「フジ三太郎」の先輩に当たるのが「サザエさん」です。朝日新聞でともに大人気となった4コマ漫画です。「サザエさん」は、何度もアニメやテレビドラマにもなり、「戦後の日本人」を考えるとき、欠かせない資料にもなっています。
「サザエさん」と「フジ三太郎」はどこが違うのでしょうか。そこから「フジ三太郎」のユニークさが見えてくるかもしれません。
朝刊で「サザエ」、夕刊で「三太郎」の時代も
「サザエさん」は朝日の朝刊に昭和26年から昭和49年まで連載されました。昭和40年4月1日からは夕刊で「フジ三太郎」が連載されています。
一時期の朝日は朝刊で「サザエさん」、夕刊で「フジ三太郎」を読むことができました。

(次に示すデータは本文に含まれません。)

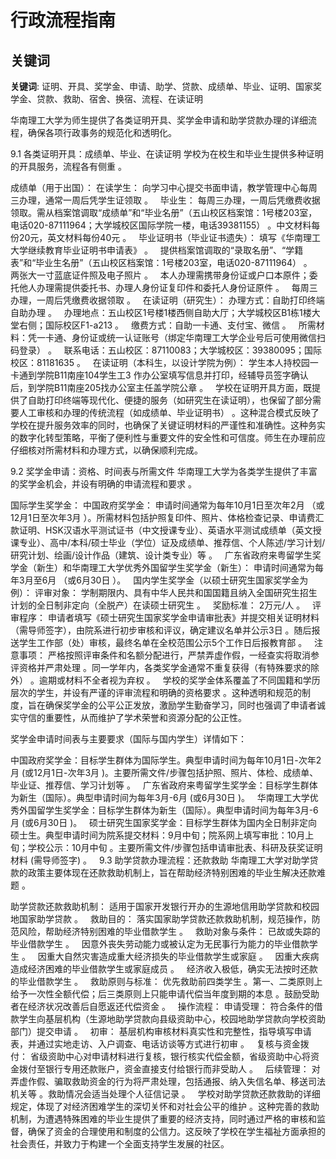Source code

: # 行政流程指南

## 关键词
**关键词**: 证明、开具、奖学金、申请、助学、贷款、成绩单、毕业、证明、国家奖学金、贷款、救助、宿舍、换宿、流程、在读证明

华南理工大学为师生提供了各类证明开具、奖学金申请和助学贷款办理的详细流程，确保各项行政事务的规范化和透明化。

9.1 各类证明开具：成绩单、毕业、在读证明
学校为在校生和毕业生提供多种证明的开具服务，流程各有侧重 。   

成绩单（用于出国）：
在读学生： 向学习中心提交书面申请，教学管理中心每周三办理，通常一周后凭学生证领取 。   
毕业生： 每周三办理，一周后凭缴费收据领取。需从档案馆调取“成绩单”和“毕业名册”（五山校区档案馆：1号楼203室，电话020-87111964；大学城校区国际学院一楼，电话39381155） 。中文材料每份20元，英文材料每份40元 。   
毕业证明书（毕业证书遗失）：
填写《华南理工大学继续教育毕业证明书申请表》 。   
提供档案馆调取的“录取名册”、“学籍表”和“毕业生名册”（五山校区档案馆：1号楼203室，电话020-87111964） 。   
两张大一寸蓝底证件照及电子照片 。   
本人办理需携带身份证或户口本原件；委托他人办理需提供委托书、办理人身份证复印件和委托人身份证原件 。   
每周三办理，一周后凭缴费收据领取 。   
在读证明（研究生）：
办理方式：自助打印终端自助办理 。   
办理地点：五山校区1号楼1楼西侧自助大厅；大学城校区B1栋1楼大堂右侧；国际校区F1-a213 。   
缴费方式：自助一卡通、支付宝、微信 。   
所需材料：凭一卡通、身份证或统一认证账号（绑定华南理工大学企业号后可使用微信扫码登录） 。   
联系电话：五山校区：87110083；大学城校区：39380095；国际校区：81181635 。   
在读证明（本科生，以设计学院为例）： 学生本人持校园一卡通到学院B11南座104学生工3
作办公室填写信息并打印，经辅导员签字确认后，到学院B11南座205找办公室主任盖学院公章 。   
学校在证明开具方面，既提供了自助打印终端等现代化、便捷的服务（如研究生在读证明），也保留了部分需要人工审核和办理的传统流程（如成绩单、毕业证明书） 。这种混合模式反映了学校在提升服务效率的同时，也确保了关键证明材料的严谨性和准确性。这种务实的数字化转型策略，平衡了便利性与重要文件的安全性和可信度。师生在办理前应仔细核对所需材料和办理方式，以确保顺利完成。   

9.2 奖学金申请：资格、时间表与所需文件
华南理工大学为各类学生提供了丰富的奖学金机会，并设有明确的申请流程和要求 。   

国际学生奖学金：
中国政府奖学金： 申请时间通常为每年10月1日至次年2月 （或12月1日至次年3月 ）。所需材料包括护照复印件、照片、体格检查记录、申请费汇款证明、HSK汉语水平测试证书（中文授课专业）、英语水平测试成绩单（英文授课专业）、高中/本科/硕士毕业（学位）证及成绩单、推荐信、个人陈述/学习计划/研究计划、绘画/设计作品（建筑、设计类专业）等 。   
广东省政府来粤留学生奖学金（新生）和华南理工大学优秀外国留学生奖学金（新生）： 申请时间通常为每年3月至6月 （或6月30日 ）。   
国内学生奖学金（以硕士研究生国家奖学金为例）：
评审对象： 学制期限内、具有中华人民共和国国籍且纳入全国研究生招生计划的全日制非定向（全脱产）在读硕士研究生 。   
奖励标准： 2万元/人 。   
评审程序： 申请者填写《硕士研究生国家奖学金申请审批表》并提交相关证明材料（需导师签字），由院系进行初步审核和评议，确定建议名单并公示3日 。随后报送学生工作部（处）审核，最终名单在全校范围公示5个工作日后报教育部 。   
注意事项： 严格按照评审条件和名额分配进行，严禁弄虚作假，一经查实将取消参评资格并严肃处理 。同一学年内，各类奖学金通常不重复获得（有特殊要求的除外） 。逾期或材料不全者视为弃权 。   
学校的奖学金体系覆盖了不同国籍和学历层次的学生，并设有严谨的评审流程和明确的资格要求 。这种透明和规范的制度，旨在确保奖学金的公平公正发放，激励学生勤奋学习，同时也强调了申请者诚实守信的重要性，从而维护了学术荣誉和资源分配的公正性。   

奖学金申请时间表与主要要求（国际与国内学生）详情如下：

中国政府奖学金：目标学生群体为国际学生。典型申请时间为每年10月1日-次年2月  (或12月1日-次年3月 )。主要所需文件/步骤包括护照、照片、体检、成绩单、毕业证、推荐信、学习计划等 。   
广东省政府来粤留学生奖学金：目标学生群体为新生（国际）。典型申请时间为每年3月-6月  (或6月30日 )。   
华南理工大学优秀外国留学生奖学金：目标学生群体为新生（国际）。典型申请时间为每年3月-6月  (或6月30日 )。   
硕士研究生国家奖学金：目标学生群体为国内全日制非定向硕士生。典型申请时间为院系提交材料：9月中旬；院系网上填写审批：10月上旬；学校公示：10月中旬 。主要所需文件/步骤包括申请审批表、科研及获奖证明材料 (需导师签字) 。   
9.3 助学贷款办理流程：还款救助
华南理工大学对助学贷款的政策主要体现在还款救助机制上，旨在帮助经济特别困难的毕业生解决还款难题 。   

助学贷款还款救助机制： 适用于国家开发银行开办的生源地信用助学贷款和校园地国家助学贷款 。   
救助目的： 落实国家助学贷款还款救助机制，规范操作，防范风险，帮助经济特别困难的毕业借款学生 。   
救助对象与条件：
已故或失踪的毕业借款学生 。   
因意外丧失劳动能力或被认定为无民事行为能力的毕业借款学生 。   
因重大自然灾害造成重大经济损失的毕业借款学生或家庭 。   
因重大疾病造成经济困难的毕业借款学生或家庭成员 。   
经济收入极低，确实无法按时还款的毕业借款学生 。   
救助原则与标准： 优先救助前四类学生 。第一、二类原则上给予一次性全额代偿；后三类原则上只能申请代偿当年度到期的本息 。鼓励受助者在经济状况改善后自愿返还代偿资金 。   
操作流程：
申请受理： 符合条件的借款学生向基层机构（生源地助学贷款向县级资助中心，校园地助学贷款向学校资助部门）提交申请 。   
初审： 基层机构审核材料真实性和完整性，指导填写申请表，并通过实地走访、入户调查、电话访谈等方式进行初审 。   
复核与资金拨付： 省级资助中心对申请材料进行复核，银行核实代偿金额，省级资助中心将资金拨付至银行专用还款账户，资金直接支付给银行而非受助人 。   
后续管理： 对弄虚作假、骗取救助资金的行为将严肃处理，包括通报、纳入失信名单、移送司法机关等 。救助情况会适当处理个人征信记录 。   
学校对助学贷款还款救助的详细规定，体现了对经济困难学生的深切关怀和对社会公平的维护 。这种完善的救助机制，为遭遇特殊困难的毕业生提供了重要的经济支持，同时通过严格的审核和监督，确保了资金的合理使用和制度的公信力。这反映了学校在学生福祉方面承担的社会责任，并致力于构建一个全面支持学生发展的社区。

そして「サザエさん」の終了後に、しばらくして「フジ三太郎」は朝刊に移ります。
「サザエさん」は、まさに日本が廃墟から立ち上がり、高度成長を実現するまでの物語です。主人公は主婦で、「三種の神器」といわれた家電製品が登場するたびにドタバタ大騒ぎ。今から見ると、時代的にどうしてもやや古い話が多くなり、社会的生活よりは、隣近所や家族内の出来事が中心です。
登場人物の役柄は、連載時期によって多少の違いはあるようですが、サザエさんは快活でおっちょこちょい、マスオさんは頼りない婿などと、あらかじめ与えられた、多少デフォルメされたキャラクターになっています。どちらかといえば、面白おかしさを強調する設定です。とくにアニメ版では登場人物の役柄が決まった「ホームドラマ」の色合いが濃くなっているようです。
そうした「サザエさん」に対し、「フジ三太郎」は、三太郎以外の登場人物については、いわゆる「キャラ立ち」を抑制しています。固有名詞など思い出せないくらいです。わざと印象に残さないような慎重な描き方がされている、というべきかもしれません。いわばほとんど匿名の、「どこにでもいる隣人」のような普通の人々が、三太郎を取り囲んでいます。